Comme n'importe quelle application de VTC, LibreTaxi demande à l'utilisateur où il se trouve (il peut partager sa géolocalisation), puis où il souhaite se rendre, et le met en relation avec un chauffeur dans les environs. La différence majeure se situe dans le prix et le paiement: le client indique combien il souhaite payer, le chauffeur peut ensuite accepter ou négocier. Le paiement s'effectue en liquide (Libretaxi devrait à terme proposer de régler via la monnaie électronique bitcoin).

LibreTaxi, qui n'est pas une entreprise et n'a pas vocation à générer des revenus, ne prend aucune commission sur les trajets. De quoi proposer des prix compétitifs, quand on sait qu'Uber prélève, selon les marchés, une commission allant de 20 à 30% (25% en France) de chaque course. 

Aucune régulation

Si son utilisation se développait, ce service aurait de quoi agacer les VTC, les taxis et les régulateurs. Aucune vérification n'est effectuée sur le profil, les qualifications ou le véhicule des chauffeurs: un délinquant mutlirécidiviste pourrait tout à fait rouler dans une épave, sans permis ni assurance. L'absence de paiement en ligne et l'anonymat offert par Telegram rendent les chauffeurs difficilement traçables.

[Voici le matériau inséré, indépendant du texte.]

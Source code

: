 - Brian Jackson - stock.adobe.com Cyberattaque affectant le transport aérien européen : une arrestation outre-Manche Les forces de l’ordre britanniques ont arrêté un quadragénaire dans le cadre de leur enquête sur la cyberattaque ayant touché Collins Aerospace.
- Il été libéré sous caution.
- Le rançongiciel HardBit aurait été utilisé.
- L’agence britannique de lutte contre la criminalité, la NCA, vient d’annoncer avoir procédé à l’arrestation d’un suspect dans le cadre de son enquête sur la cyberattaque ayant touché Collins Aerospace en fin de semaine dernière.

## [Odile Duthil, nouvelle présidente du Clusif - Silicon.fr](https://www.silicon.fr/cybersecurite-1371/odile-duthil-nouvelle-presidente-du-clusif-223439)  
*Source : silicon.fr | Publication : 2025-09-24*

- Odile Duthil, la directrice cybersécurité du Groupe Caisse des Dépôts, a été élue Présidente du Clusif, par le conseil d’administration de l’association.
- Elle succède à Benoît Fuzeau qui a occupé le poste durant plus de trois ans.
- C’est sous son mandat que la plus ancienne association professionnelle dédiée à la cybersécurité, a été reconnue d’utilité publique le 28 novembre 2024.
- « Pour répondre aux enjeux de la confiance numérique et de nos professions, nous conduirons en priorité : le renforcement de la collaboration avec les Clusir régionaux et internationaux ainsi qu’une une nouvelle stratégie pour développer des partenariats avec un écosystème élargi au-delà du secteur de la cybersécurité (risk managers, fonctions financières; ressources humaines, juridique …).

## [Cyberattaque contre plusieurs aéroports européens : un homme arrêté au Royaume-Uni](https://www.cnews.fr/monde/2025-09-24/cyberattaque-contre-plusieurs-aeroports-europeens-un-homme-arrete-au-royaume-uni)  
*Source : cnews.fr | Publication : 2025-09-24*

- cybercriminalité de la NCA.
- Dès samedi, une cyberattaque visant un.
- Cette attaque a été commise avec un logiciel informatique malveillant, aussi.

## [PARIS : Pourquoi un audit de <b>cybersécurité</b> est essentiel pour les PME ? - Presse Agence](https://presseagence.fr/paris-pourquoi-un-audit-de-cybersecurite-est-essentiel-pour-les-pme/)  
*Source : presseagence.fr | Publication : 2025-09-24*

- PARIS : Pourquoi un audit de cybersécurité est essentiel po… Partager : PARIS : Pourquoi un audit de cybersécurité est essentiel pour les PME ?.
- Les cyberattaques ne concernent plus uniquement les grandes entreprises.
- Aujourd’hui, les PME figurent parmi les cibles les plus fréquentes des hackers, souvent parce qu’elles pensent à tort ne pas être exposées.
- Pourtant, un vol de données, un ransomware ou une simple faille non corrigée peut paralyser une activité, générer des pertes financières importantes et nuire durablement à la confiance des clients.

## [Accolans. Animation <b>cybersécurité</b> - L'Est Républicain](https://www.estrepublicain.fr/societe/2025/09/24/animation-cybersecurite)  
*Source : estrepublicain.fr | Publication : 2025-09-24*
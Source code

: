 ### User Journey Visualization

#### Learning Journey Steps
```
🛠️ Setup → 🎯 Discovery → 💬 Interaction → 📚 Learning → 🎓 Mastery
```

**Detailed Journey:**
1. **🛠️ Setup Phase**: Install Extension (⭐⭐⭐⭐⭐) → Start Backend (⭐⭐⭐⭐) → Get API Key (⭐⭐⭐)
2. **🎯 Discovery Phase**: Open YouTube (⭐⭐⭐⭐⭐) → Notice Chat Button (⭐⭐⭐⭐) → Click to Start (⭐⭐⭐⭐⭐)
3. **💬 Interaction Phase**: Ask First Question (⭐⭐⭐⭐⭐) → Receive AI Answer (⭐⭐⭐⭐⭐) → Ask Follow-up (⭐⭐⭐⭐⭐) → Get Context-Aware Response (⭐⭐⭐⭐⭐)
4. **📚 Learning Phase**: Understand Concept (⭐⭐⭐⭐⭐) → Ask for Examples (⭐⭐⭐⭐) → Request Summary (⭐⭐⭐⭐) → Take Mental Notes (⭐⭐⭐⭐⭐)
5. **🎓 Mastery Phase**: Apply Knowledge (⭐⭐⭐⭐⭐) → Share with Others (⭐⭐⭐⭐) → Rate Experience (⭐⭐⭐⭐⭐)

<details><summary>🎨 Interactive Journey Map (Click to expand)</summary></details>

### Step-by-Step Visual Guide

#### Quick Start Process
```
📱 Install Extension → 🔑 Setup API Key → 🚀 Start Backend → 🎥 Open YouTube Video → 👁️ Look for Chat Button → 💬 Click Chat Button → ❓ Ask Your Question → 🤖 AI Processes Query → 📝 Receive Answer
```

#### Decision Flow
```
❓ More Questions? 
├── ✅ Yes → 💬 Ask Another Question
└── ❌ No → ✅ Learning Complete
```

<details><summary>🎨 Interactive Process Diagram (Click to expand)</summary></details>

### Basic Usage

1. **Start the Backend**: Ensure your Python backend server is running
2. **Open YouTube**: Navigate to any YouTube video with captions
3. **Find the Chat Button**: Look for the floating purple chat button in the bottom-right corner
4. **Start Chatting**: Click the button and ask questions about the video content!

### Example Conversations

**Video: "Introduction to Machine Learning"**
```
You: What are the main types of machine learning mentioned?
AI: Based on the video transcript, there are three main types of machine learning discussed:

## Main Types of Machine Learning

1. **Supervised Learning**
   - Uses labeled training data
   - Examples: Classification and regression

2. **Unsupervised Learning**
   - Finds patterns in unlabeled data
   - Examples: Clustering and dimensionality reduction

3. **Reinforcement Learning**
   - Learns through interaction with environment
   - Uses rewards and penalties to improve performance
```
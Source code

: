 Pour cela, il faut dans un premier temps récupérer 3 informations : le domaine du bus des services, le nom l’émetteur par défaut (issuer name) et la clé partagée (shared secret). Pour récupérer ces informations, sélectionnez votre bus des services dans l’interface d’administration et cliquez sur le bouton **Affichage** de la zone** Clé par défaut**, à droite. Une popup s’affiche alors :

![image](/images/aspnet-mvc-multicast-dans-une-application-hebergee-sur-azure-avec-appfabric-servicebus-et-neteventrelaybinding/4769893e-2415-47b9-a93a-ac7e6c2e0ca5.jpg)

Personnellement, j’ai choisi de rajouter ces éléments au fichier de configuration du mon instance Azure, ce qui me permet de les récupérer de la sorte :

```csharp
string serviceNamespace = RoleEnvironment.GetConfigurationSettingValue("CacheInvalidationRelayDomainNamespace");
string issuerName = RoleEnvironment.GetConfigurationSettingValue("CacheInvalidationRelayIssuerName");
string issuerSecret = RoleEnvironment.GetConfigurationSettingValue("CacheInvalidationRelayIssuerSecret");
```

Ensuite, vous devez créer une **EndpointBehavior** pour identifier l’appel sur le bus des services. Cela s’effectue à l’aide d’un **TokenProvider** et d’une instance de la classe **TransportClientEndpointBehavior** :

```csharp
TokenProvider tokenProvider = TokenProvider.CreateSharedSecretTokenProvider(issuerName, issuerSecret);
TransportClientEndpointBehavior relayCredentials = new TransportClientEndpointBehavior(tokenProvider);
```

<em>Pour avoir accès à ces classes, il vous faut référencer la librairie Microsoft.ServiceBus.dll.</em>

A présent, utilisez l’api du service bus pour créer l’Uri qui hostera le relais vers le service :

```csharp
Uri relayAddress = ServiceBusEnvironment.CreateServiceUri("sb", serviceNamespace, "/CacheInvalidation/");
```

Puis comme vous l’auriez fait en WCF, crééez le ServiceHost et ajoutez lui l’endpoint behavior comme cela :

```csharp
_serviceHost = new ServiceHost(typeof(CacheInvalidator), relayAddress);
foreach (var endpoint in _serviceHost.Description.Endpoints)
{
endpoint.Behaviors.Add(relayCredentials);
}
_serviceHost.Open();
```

Si LibreTaxi a le potentiel d'aider à structurer un marché noir du transport, l'application a été créée pour des raisons bien plus honorables: apporter le services des applis VTC, qui ne servent que les grandes agglomérations, dans des zones reculées de pays en développement. Son créateur, le développeur Roman Pushkin, a grandi en Sibérie et affirme avoir vécu dans dix pays dont l'Inde et le Népal, avant de s'installer à San Francisco. 

Servir les endroits délaissés par les VTC

"A ma surprise, lorsque je suis retourné dans mon village natal il y a deux ans, personne ne savait ce qu'était Uber," raconte Roman Pushkin sur Medium. "J'ai expliqué aux habitants comment fonctionnait tout le modèle économique et j'ai eu des retours très positifs". "Ce serait bien d'avoir ça ici", lui aurait dit un fermier russe. 

Comme Libretaxi n'est rattaché à aucune entreprise qui décide sur quel marché s'implanter ou non, le service peut fonctionner n'importe où dans le monde, tant qu'il y a des chauffeurs et des clients. La seule limitation reste la langue. LibreTaxi fonctionne pour l'instant en Anglais, Russe, Indonésien, Portugais, Espagnol et recherche des traducteurs bénévoles afin de prendre en charge d'autres langues.

Lucide, Roman Pushkin sait qu'il ne concurrencera jamais Uber dans les grandes villes. "Mon budget marketing est plus que modeste [et] zéro régulation semble un peu extrême," reconnait-il. Il espère au moins que des communautés s'organiseront autour de son application dans des régions reculées où aucune alternative n'existe.